*** Begin section ***
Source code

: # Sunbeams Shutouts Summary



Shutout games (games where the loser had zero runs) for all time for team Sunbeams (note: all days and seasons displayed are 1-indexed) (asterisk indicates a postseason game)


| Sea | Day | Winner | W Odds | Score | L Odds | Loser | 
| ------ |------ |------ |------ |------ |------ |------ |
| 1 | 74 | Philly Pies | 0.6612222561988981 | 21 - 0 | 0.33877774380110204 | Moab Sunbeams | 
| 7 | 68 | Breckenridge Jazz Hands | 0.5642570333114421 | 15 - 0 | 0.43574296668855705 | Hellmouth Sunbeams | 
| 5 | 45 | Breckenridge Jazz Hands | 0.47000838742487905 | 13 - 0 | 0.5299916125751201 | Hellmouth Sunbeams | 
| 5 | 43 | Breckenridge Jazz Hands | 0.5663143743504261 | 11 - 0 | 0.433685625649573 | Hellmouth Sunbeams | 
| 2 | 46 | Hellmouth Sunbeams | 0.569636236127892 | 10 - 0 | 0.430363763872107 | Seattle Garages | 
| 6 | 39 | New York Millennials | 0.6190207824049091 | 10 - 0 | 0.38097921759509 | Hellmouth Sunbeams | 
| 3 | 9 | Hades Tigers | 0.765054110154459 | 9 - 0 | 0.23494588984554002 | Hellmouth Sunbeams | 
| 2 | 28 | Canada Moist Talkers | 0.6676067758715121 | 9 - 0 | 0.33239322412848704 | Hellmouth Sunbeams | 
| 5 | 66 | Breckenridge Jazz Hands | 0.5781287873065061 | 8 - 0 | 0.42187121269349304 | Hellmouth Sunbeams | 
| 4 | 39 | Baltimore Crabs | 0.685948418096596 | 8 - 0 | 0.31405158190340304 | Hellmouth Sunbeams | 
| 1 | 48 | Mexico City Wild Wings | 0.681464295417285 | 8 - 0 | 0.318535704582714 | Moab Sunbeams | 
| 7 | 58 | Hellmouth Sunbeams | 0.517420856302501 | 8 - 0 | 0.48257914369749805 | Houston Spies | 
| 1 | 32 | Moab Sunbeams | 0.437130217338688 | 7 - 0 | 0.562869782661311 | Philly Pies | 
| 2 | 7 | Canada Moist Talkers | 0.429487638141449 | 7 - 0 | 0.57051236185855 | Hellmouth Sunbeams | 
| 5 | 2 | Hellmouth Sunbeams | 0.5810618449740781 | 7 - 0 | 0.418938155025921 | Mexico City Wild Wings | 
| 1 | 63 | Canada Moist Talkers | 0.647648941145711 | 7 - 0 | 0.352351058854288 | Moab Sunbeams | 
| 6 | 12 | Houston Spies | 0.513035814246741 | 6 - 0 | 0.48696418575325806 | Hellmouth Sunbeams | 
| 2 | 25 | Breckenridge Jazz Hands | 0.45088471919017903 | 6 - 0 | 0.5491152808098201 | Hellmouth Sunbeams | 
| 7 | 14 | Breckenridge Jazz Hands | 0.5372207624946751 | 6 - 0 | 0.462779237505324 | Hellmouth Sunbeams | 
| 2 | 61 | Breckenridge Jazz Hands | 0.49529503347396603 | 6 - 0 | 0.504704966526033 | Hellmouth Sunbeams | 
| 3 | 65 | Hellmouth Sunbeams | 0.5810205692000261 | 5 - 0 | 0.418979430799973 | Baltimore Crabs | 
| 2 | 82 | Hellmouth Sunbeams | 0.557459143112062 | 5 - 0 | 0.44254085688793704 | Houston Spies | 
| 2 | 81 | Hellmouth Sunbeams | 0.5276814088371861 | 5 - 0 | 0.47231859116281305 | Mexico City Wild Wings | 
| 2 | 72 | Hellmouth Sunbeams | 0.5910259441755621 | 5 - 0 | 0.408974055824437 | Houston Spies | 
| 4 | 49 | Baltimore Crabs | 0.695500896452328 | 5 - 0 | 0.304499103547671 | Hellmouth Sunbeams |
*** End section ***
## WORK INSTRUCTION
Exactly as they appear, print the lines from the one holding "0.408974055824437 | Houston Spies |" through the final line of the entries, and no others.

## FINAL ANSWER
| 2 | 72 | Hellmouth Sunbeams | 0.5910259441755621 | 5 - 0 | 0.408974055824437 | Houston Spies | 
| 4 | 49 | Baltimore Crabs | 0.695500896452328 | 5 - 0 | 0.304499103547671 | Hellmouth Sunbeams |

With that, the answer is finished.